### Problem to solve
Word for word, copy the data that follows and skip its pictures.

### Task input
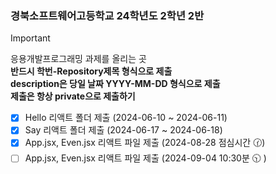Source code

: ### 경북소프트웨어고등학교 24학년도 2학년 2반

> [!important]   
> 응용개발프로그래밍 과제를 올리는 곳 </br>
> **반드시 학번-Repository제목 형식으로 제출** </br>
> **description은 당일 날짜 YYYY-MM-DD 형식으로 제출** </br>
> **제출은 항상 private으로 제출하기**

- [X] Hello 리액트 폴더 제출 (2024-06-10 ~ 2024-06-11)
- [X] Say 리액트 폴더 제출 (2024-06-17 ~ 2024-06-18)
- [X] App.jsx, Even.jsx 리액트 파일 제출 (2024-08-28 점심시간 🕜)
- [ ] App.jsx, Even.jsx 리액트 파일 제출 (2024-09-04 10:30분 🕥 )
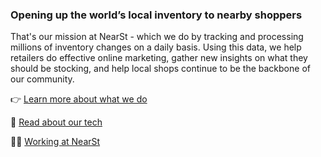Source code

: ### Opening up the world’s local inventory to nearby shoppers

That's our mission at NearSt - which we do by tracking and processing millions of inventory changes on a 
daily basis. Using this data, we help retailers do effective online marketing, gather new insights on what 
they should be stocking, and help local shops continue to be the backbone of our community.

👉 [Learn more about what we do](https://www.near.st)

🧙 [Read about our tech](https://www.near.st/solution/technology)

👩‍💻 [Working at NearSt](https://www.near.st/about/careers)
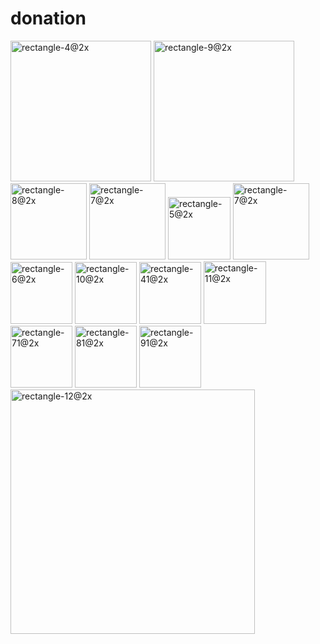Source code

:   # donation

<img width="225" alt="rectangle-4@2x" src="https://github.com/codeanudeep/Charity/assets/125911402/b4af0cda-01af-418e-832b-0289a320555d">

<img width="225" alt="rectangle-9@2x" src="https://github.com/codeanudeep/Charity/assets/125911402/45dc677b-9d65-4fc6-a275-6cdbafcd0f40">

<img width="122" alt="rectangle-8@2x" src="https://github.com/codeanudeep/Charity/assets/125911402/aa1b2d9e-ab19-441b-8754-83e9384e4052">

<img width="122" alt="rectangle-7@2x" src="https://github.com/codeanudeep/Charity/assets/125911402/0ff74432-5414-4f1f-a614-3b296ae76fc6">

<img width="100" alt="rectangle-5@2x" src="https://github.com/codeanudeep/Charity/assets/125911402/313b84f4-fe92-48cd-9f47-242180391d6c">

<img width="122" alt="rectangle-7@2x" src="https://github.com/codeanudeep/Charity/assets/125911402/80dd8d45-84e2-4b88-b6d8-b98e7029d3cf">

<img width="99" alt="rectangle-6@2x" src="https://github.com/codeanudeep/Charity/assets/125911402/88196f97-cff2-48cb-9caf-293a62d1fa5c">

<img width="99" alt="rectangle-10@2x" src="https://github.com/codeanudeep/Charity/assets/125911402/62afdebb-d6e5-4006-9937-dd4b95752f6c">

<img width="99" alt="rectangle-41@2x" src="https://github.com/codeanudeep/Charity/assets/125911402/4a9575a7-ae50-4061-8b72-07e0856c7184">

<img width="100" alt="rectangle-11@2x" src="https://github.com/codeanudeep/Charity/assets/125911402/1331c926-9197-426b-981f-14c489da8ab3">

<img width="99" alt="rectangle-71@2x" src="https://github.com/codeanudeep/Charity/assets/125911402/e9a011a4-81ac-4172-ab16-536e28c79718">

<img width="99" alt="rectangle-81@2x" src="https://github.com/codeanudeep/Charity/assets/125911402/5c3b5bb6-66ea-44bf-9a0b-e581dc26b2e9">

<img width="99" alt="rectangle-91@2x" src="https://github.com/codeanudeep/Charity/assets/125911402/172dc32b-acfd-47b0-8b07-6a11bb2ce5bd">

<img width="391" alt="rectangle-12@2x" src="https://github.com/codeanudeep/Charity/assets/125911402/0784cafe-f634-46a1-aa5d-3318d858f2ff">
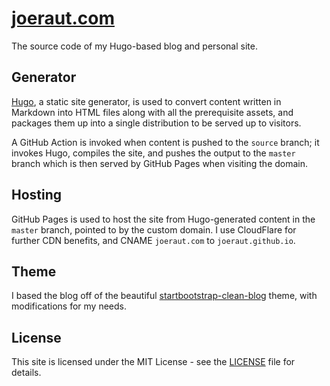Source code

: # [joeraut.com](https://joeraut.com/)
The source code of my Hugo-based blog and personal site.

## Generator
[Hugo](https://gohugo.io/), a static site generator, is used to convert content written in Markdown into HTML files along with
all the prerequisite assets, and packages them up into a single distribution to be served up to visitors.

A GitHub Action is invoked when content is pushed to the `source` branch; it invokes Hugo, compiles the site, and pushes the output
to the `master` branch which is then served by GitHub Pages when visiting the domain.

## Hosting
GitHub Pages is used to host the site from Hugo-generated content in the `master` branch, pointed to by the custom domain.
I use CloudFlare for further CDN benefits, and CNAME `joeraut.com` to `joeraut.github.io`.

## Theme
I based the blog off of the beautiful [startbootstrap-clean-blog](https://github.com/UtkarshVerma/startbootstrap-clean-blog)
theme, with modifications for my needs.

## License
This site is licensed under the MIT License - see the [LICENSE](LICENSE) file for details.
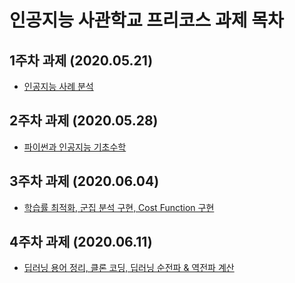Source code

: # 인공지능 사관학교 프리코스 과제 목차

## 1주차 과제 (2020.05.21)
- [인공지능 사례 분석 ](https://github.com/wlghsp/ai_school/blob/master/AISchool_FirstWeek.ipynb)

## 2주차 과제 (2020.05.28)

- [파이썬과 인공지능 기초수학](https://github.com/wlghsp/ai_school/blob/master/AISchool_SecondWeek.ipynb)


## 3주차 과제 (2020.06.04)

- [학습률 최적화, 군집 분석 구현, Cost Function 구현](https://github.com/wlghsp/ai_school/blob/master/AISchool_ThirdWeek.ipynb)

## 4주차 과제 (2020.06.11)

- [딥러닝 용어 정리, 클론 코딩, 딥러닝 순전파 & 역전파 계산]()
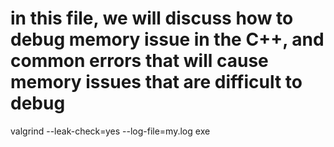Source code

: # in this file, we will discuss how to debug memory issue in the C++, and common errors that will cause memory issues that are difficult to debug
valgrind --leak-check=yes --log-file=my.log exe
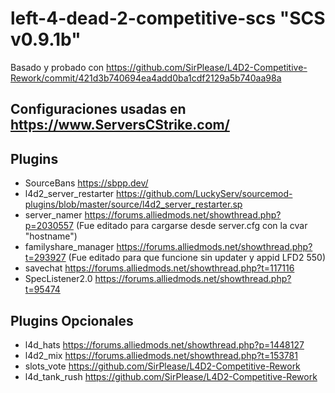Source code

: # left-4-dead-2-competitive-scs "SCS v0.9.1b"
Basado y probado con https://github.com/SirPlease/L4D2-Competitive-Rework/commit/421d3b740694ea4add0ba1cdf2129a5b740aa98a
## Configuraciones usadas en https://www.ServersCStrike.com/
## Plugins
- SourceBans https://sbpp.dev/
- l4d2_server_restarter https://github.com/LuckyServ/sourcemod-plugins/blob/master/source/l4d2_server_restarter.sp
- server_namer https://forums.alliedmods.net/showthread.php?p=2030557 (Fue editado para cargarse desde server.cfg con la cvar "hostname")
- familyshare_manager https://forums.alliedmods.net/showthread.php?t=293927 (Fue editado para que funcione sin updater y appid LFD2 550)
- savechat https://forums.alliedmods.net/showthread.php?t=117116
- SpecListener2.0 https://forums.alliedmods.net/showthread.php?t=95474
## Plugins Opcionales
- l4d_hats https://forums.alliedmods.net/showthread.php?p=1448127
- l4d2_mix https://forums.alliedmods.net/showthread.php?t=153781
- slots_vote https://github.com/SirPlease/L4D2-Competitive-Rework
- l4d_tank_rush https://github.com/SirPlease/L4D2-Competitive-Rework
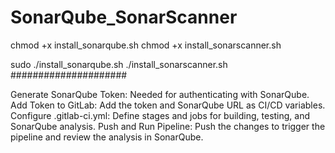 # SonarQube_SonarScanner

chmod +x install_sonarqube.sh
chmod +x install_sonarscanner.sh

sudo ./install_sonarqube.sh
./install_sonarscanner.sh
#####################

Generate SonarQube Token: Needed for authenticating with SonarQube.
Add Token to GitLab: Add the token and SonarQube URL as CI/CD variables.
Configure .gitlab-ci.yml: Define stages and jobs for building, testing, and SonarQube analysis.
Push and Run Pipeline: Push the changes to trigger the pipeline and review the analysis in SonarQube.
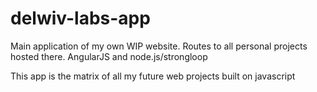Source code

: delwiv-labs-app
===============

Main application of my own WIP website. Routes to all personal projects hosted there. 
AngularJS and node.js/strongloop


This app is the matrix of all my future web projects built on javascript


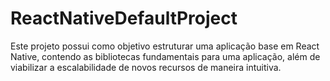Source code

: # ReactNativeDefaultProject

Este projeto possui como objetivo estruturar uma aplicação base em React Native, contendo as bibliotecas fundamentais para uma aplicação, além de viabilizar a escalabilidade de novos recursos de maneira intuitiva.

### Solution to this exercise
Source code

: ### 경북소프트웨어고등학교 24학년도 2학년 2반

> [!important]   
> 응용개발프로그래밍 과제를 올리는 곳 </br>
> **반드시 학번-Repository제목 형식으로 제출** </br>
> **description은 당일 날짜 YYYY-MM-DD 형식으로 제출** </br>
> **제출은 항상 private으로 제출하기**

- [X] Hello 리액트 폴더 제출 (2024-06-10 ~ 2024-06-11)
- [X] Say 리액트 폴더 제출 (2024-06-17 ~ 2024-06-18)
- [X] App.jsx, Even.jsx 리액트 파일 제출 (2024-08-28 점심시간 🕜)
- [ ] App.jsx, Even.jsx 리액트 파일 제출 (2024-09-04 10:30분 🕥 )
Source code

: ### Opening up the world’s local inventory to nearby shoppers

That's our mission at NearSt - which we do by tracking and processing millions of inventory changes on a 
daily basis. Using this data, we help retailers do effective online marketing, gather new insights on what 
they should be stocking, and help local shops continue to be the backbone of our community.

👉 [Learn more about what we do](https://www.near.st)

🧙 [Read about our tech](https://www.near.st/solution/technology)

👩‍💻 [Working at NearSt](https://www.near.st/about/careers)
Source code

:   # donation

<img width="225" alt="rectangle-4@2x" src="https://github.com/codeanudeep/Charity/assets/125911402/b4af0cda-01af-418e-832b-0289a320555d">

<img width="225" alt="rectangle-9@2x" src="https://github.com/codeanudeep/Charity/assets/125911402/45dc677b-9d65-4fc6-a275-6cdbafcd0f40">

<img width="122" alt="rectangle-8@2x" src="https://github.com/codeanudeep/Charity/assets/125911402/aa1b2d9e-ab19-441b-8754-83e9384e4052">

<img width="122" alt="rectangle-7@2x" src="https://github.com/codeanudeep/Charity/assets/125911402/0ff74432-5414-4f1f-a614-3b296ae76fc6">

<img width="100" alt="rectangle-5@2x" src="https://github.com/codeanudeep/Charity/assets/125911402/313b84f4-fe92-48cd-9f47-242180391d6c">

<img width="122" alt="rectangle-7@2x" src="https://github.com/codeanudeep/Charity/assets/125911402/80dd8d45-84e2-4b88-b6d8-b98e7029d3cf">

<img width="99" alt="rectangle-6@2x" src="https://github.com/codeanudeep/Charity/assets/125911402/88196f97-cff2-48cb-9caf-293a62d1fa5c">

<img width="99" alt="rectangle-10@2x" src="https://github.com/codeanudeep/Charity/assets/125911402/62afdebb-d6e5-4006-9937-dd4b95752f6c">

<img width="99" alt="rectangle-41@2x" src="https://github.com/codeanudeep/Charity/assets/125911402/4a9575a7-ae50-4061-8b72-07e0856c7184">

<img width="100" alt="rectangle-11@2x" src="https://github.com/codeanudeep/Charity/assets/125911402/1331c926-9197-426b-981f-14c489da8ab3">

<img width="99" alt="rectangle-71@2x" src="https://github.com/codeanudeep/Charity/assets/125911402/e9a011a4-81ac-4172-ab16-536e28c79718">

<img width="99" alt="rectangle-81@2x" src="https://github.com/codeanudeep/Charity/assets/125911402/5c3b5bb6-66ea-44bf-9a0b-e581dc26b2e9">

<img width="99" alt="rectangle-91@2x" src="https://github.com/codeanudeep/Charity/assets/125911402/172dc32b-acfd-47b0-8b07-6a11bb2ce5bd">

<img width="391" alt="rectangle-12@2x" src="https://github.com/codeanudeep/Charity/assets/125911402/0784cafe-f634-46a1-aa5d-3318d858f2ff">
Source code

: # [joeraut.com](https://joeraut.com/)
The source code of my Hugo-based blog and personal site.

## Generator
[Hugo](https://gohugo.io/), a static site generator, is used to convert content written in Markdown into HTML files along with
all the prerequisite assets, and packages them up into a single distribution to be served up to visitors.

A GitHub Action is invoked when content is pushed to the `source` branch; it invokes Hugo, compiles the site, and pushes the output
to the `master` branch which is then served by GitHub Pages when visiting the domain.

## Hosting
GitHub Pages is used to host the site from Hugo-generated content in the `master` branch, pointed to by the custom domain.
I use CloudFlare for further CDN benefits, and CNAME `joeraut.com` to `joeraut.github.io`.

## Theme
I based the blog off of the beautiful [startbootstrap-clean-blog](https://github.com/UtkarshVerma/startbootstrap-clean-blog)
theme, with modifications for my needs.

## License
This site is licensed under the MIT License - see the [LICENSE](LICENSE) file for details.
Source code

: # 인공지능 사관학교 프리코스 과제 목차

## 1주차 과제 (2020.05.21)
- [인공지능 사례 분석 ](https://github.com/wlghsp/ai_school/blob/master/AISchool_FirstWeek.ipynb)

## 2주차 과제 (2020.05.28)

- [파이썬과 인공지능 기초수학](https://github.com/wlghsp/ai_school/blob/master/AISchool_SecondWeek.ipynb)


## 3주차 과제 (2020.06.04)

- [학습률 최적화, 군집 분석 구현, Cost Function 구현](https://github.com/wlghsp/ai_school/blob/master/AISchool_ThirdWeek.ipynb)

## 4주차 과제 (2020.06.11)

- [딥러닝 용어 정리, 클론 코딩, 딥러닝 순전파 & 역전파 계산]()
Source code

: # in this file, we will discuss how to debug memory issue in the C++, and common errors that will cause memory issues that are difficult to debug
valgrind --leak-check=yes --log-file=my.log exe
Source code

: # left-4-dead-2-competitive-scs "SCS v0.9.1b"
Basado y probado con https://github.com/SirPlease/L4D2-Competitive-Rework/commit/421d3b740694ea4add0ba1cdf2129a5b740aa98a
## Configuraciones usadas en https://www.ServersCStrike.com/
## Plugins
- SourceBans https://sbpp.dev/
- l4d2_server_restarter https://github.com/LuckyServ/sourcemod-plugins/blob/master/source/l4d2_server_restarter.sp
- server_namer https://forums.alliedmods.net/showthread.php?p=2030557 (Fue editado para cargarse desde server.cfg con la cvar "hostname")
- familyshare_manager https://forums.alliedmods.net/showthread.php?t=293927 (Fue editado para que funcione sin updater y appid LFD2 550)
- savechat https://forums.alliedmods.net/showthread.php?t=117116
- SpecListener2.0 https://forums.alliedmods.net/showthread.php?t=95474
## Plugins Opcionales
- l4d_hats https://forums.alliedmods.net/showthread.php?p=1448127
- l4d2_mix https://forums.alliedmods.net/showthread.php?t=153781
- slots_vote https://github.com/SirPlease/L4D2-Competitive-Rework
- l4d_tank_rush https://github.com/SirPlease/L4D2-Competitive-Rework
 # SonarQube_SonarScanner

chmod +x install_sonarqube.sh
chmod +x install_sonarscanner.sh

sudo ./install_sonarqube.sh
./install_sonarscanner.sh
#####################

Generate SonarQube Token: Needed for authenticating with SonarQube.
Add Token to GitLab: Add the token and SonarQube URL as CI/CD variables.
Configure .gitlab-ci.yml: Define stages and jobs for building, testing, and SonarQube analysis.
Push and Run Pipeline: Push the changes to trigger the pipeline and review the analysis in SonarQube.
Source code

: delwiv-labs-app
===============

Main application of my own WIP website. Routes to all personal projects hosted there. 
AngularJS and node.js/strongloop


This app is the matrix of all my future web projects built on javascript


Source code

: # ReactNativeDefaultProject

Este projeto possui como objetivo estruturar uma aplicação base em React Native, contendo as bibliotecas fundamentais para uma aplicação, além de viabilizar a escalabilidade de novos recursos de maneira intuitiva.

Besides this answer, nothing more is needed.